3/10
Never trust a critic
28 March 2015
Warning: Spoilers
I had high hopes about this generation P (for punk) movie set in the early 1980ies in West Berlin, directed by the renowned auteur Oskar Roehler, brim-full with the finest acting talent currently on the market (I'm not talking about Wilson Ochsenknecht, though), and cheered on by all the five reviews I read in different quality newspapers. Those critics spoke to me, and now I have this to say to them: You kind of failed to mention the salient point of this movie, that it's boring, ambling, wooden, contrived and boring. What little there is of a plot meanders through pastiches of those days gone by. Some of those individual scenes are quite good, and authentic, by the way. But they are strung together as if by an amateur.

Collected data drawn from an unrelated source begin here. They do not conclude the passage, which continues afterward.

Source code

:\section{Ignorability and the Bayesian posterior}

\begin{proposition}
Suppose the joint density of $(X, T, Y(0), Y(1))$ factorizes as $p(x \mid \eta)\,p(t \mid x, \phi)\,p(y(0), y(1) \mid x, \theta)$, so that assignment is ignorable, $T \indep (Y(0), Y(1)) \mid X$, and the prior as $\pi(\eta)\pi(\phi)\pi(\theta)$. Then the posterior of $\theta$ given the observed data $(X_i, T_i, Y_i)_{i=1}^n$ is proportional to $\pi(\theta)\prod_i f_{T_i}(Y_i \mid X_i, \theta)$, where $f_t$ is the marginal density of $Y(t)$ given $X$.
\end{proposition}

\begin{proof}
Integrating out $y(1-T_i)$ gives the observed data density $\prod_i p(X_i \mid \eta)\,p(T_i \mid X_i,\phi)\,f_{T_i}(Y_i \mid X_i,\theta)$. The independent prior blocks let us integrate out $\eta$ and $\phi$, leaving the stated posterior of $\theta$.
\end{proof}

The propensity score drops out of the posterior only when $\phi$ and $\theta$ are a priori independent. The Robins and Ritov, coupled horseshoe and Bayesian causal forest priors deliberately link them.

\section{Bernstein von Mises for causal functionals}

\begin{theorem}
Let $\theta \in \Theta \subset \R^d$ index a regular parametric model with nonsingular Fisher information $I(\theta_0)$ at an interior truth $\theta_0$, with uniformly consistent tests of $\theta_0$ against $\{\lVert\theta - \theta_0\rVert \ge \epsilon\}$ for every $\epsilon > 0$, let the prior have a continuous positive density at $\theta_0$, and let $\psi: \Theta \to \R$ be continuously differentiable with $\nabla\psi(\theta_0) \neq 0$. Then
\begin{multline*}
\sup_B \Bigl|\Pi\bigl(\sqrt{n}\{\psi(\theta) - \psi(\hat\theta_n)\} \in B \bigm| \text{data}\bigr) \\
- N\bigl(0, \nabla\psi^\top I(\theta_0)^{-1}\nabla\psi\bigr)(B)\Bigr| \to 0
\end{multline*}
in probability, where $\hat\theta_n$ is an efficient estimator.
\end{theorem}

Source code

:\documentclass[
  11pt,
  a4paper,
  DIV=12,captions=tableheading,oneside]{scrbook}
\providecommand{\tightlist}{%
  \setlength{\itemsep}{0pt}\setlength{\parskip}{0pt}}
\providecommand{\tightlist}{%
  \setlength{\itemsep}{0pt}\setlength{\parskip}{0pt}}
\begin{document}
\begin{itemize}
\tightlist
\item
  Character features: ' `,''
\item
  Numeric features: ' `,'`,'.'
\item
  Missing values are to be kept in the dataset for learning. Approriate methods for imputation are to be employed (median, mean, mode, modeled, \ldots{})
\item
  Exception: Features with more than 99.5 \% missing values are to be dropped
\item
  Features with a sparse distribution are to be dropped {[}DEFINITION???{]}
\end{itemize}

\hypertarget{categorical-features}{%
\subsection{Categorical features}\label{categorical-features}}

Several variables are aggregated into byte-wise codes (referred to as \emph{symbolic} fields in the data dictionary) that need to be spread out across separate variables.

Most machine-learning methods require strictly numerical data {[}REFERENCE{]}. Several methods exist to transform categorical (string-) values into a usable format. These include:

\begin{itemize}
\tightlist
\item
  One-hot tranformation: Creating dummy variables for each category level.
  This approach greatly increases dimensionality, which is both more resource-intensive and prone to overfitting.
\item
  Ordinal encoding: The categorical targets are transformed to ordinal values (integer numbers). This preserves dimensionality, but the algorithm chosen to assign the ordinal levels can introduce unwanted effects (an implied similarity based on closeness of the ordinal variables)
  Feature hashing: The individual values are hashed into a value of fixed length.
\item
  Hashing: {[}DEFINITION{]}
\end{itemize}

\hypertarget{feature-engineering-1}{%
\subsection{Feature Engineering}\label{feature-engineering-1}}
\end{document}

1982, the provinces: Robert and his fried Gries (played by Tom Schilling and Frederick Laue, two excellent actors who are unfortunately clearly well into their mid-thirties) are 19-year-olds living at a boarding school in Coburg. Gries is a pimply young reactionary with a large shepherd dog, who leads a secret double life as a homosexual submissive. Robert is just a young malcontent who wants to get out. After a highly successful prank against one of their beardy lefty teachers, where they drug him into unconsciousness and then cut his golden locks off, Robert takes off to West Berlin. When he leaves school we see an armed man in military garb storm the school and supposedly open fire -- one of the many surreal gags of this movie. His mother refuses to subsidise Robert's change of address but hints that his father my be sitting on a stash of terrorist money, and also suggests that Robert should help her to kill her estranged brother. In Berlin, the destitute Robert meets a previous acquaintance, Schwarz, who offers his old mate a job and lodgings. The problem here is that we have previously seen Schwarz and Robert in a single brief scene together, where Schwarz is a hotshot riding a fast motorcycle with an equally fast woman in the backseat. So it's established that they're not friends in any way, so I had to wonder why Robert is welcomed by Schwarz with open arms. Well, they steal Robert's father's hoard, Robert falls in love with a stripper, they hang out with Nick Cave, Blixa Bargeld and Rainer Werner Fassbinder, hook up with Gries, try to start a drug ring, and eventually Robert gets deported to West Germany because he had been dodging his military service, although that was never mentioned before. The movie ends up with yet another surreal scene in Morocco.

This movie had the feel as if it had been shot by a bunch of enthusiastic amateurs. It's hyperactive, there are lots of funny ideas and scenes strung together, but there is nothing to keep your interest for 105 minutes, except for more wackiness.